Saved entries:

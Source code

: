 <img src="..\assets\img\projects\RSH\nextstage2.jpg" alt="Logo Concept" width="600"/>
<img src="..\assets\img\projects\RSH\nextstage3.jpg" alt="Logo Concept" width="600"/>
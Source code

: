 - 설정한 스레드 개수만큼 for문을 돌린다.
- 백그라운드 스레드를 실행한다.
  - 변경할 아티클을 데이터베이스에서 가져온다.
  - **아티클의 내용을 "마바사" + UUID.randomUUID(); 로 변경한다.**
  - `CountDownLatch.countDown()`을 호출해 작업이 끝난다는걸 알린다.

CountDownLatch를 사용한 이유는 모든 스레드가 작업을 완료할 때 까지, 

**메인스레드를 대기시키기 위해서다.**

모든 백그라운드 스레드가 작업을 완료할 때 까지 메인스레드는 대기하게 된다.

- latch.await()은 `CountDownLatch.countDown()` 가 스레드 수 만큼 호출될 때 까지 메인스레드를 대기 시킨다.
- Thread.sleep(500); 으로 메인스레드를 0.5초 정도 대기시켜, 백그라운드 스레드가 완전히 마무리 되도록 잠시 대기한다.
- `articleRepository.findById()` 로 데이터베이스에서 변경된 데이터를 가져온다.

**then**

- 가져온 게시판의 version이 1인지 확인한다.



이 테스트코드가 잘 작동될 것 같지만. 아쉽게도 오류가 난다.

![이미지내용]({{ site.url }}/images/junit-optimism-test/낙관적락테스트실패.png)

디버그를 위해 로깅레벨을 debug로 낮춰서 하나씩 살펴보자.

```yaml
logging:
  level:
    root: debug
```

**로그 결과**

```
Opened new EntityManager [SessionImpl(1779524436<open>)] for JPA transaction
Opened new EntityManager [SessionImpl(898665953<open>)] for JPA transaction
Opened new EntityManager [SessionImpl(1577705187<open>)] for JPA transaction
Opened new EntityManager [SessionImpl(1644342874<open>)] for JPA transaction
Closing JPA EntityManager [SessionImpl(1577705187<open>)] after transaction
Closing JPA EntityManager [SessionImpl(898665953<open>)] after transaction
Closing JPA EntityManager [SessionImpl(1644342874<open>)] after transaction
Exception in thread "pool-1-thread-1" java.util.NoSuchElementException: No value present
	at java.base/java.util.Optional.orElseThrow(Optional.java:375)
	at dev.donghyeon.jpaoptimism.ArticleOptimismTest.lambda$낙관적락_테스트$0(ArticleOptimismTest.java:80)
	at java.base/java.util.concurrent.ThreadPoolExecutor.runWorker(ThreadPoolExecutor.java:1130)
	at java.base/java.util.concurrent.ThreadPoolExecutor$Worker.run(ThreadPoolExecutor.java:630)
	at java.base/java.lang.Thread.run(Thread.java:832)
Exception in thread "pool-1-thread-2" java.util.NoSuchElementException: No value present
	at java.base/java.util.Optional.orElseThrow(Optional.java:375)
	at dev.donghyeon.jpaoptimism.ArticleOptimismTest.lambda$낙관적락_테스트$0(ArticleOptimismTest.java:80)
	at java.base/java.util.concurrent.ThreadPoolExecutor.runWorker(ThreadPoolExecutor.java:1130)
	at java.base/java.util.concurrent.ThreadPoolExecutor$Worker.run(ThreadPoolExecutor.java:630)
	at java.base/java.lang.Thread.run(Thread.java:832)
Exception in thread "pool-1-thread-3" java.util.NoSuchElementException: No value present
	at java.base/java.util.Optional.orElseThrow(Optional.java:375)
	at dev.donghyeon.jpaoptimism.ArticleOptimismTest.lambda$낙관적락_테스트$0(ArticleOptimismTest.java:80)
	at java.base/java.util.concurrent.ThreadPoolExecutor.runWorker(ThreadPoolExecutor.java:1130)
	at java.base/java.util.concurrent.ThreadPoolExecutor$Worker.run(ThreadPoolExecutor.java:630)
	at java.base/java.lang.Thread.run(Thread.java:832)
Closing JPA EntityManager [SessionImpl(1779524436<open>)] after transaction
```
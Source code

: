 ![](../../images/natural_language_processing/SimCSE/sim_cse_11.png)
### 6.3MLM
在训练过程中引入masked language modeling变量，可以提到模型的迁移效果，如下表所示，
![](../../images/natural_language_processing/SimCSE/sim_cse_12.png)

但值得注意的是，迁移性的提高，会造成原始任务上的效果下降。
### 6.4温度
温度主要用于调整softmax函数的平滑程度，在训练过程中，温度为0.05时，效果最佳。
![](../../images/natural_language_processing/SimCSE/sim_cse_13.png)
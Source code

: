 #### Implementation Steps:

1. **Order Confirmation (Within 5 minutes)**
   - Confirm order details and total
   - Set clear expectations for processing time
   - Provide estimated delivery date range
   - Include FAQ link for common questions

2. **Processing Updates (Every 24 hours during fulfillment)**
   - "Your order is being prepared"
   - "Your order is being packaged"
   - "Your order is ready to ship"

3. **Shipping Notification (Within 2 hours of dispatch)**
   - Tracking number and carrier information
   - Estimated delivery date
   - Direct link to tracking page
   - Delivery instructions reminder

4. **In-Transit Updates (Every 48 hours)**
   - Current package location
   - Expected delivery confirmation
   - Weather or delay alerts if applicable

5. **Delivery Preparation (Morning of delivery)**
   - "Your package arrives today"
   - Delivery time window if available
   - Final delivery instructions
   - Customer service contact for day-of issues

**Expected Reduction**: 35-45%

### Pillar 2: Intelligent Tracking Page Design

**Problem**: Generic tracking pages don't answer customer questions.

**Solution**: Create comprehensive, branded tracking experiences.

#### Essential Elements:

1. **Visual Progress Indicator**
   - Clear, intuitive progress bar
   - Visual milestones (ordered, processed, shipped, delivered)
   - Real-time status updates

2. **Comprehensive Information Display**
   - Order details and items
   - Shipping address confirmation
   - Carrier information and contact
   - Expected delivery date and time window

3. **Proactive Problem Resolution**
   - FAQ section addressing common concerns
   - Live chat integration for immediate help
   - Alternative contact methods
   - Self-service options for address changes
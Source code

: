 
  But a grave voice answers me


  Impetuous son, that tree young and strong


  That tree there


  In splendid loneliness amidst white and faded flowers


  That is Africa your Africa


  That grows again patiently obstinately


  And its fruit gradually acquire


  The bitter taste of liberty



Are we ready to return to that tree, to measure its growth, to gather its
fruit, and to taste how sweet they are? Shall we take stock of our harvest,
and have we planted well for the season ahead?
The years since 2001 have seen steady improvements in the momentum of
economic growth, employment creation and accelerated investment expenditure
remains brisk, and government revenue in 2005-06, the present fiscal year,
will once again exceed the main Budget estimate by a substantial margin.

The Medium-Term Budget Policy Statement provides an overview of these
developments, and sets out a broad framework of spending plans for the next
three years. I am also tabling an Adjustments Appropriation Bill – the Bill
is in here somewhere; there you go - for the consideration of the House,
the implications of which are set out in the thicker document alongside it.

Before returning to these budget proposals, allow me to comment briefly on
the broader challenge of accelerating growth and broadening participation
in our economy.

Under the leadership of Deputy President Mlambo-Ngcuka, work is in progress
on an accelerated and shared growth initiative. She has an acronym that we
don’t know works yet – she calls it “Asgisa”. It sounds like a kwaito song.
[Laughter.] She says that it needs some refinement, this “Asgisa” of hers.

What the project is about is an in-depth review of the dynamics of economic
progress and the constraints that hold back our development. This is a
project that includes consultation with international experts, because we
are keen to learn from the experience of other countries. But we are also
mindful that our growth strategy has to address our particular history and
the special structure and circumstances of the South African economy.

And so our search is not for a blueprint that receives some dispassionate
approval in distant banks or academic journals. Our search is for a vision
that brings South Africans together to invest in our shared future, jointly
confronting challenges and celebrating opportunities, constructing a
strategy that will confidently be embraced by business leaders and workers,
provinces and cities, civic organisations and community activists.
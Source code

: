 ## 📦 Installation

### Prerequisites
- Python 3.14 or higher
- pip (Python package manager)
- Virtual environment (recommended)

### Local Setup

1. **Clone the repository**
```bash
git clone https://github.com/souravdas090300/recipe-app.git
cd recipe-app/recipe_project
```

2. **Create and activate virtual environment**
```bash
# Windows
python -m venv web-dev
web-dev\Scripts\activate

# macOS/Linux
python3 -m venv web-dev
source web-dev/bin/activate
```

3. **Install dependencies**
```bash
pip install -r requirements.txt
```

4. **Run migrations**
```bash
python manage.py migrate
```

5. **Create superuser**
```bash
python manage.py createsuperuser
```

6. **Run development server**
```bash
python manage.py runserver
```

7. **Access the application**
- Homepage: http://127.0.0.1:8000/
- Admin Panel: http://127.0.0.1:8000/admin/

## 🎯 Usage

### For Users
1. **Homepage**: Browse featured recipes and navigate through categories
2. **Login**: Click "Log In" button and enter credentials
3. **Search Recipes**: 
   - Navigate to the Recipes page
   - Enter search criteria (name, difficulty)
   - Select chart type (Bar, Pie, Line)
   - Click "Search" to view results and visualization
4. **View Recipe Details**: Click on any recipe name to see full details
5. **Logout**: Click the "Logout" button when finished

Problem to work on: Whenever a line in the records above contains the string "스레드가", copy that line.

Final answer:
CountDownLatch를 사용한 이유는 모든 스레드가 작업을 완료할 때 까지, 
모든 백그라운드 스레드가 작업을 완료할 때 까지 메인스레드는 대기하게 된다.
- Thread.sleep(500); 으로 메인스레드를 0.5초 정도 대기시켜, 백그라운드 스레드가 완전히 마무리 되도록 잠시 대기한다.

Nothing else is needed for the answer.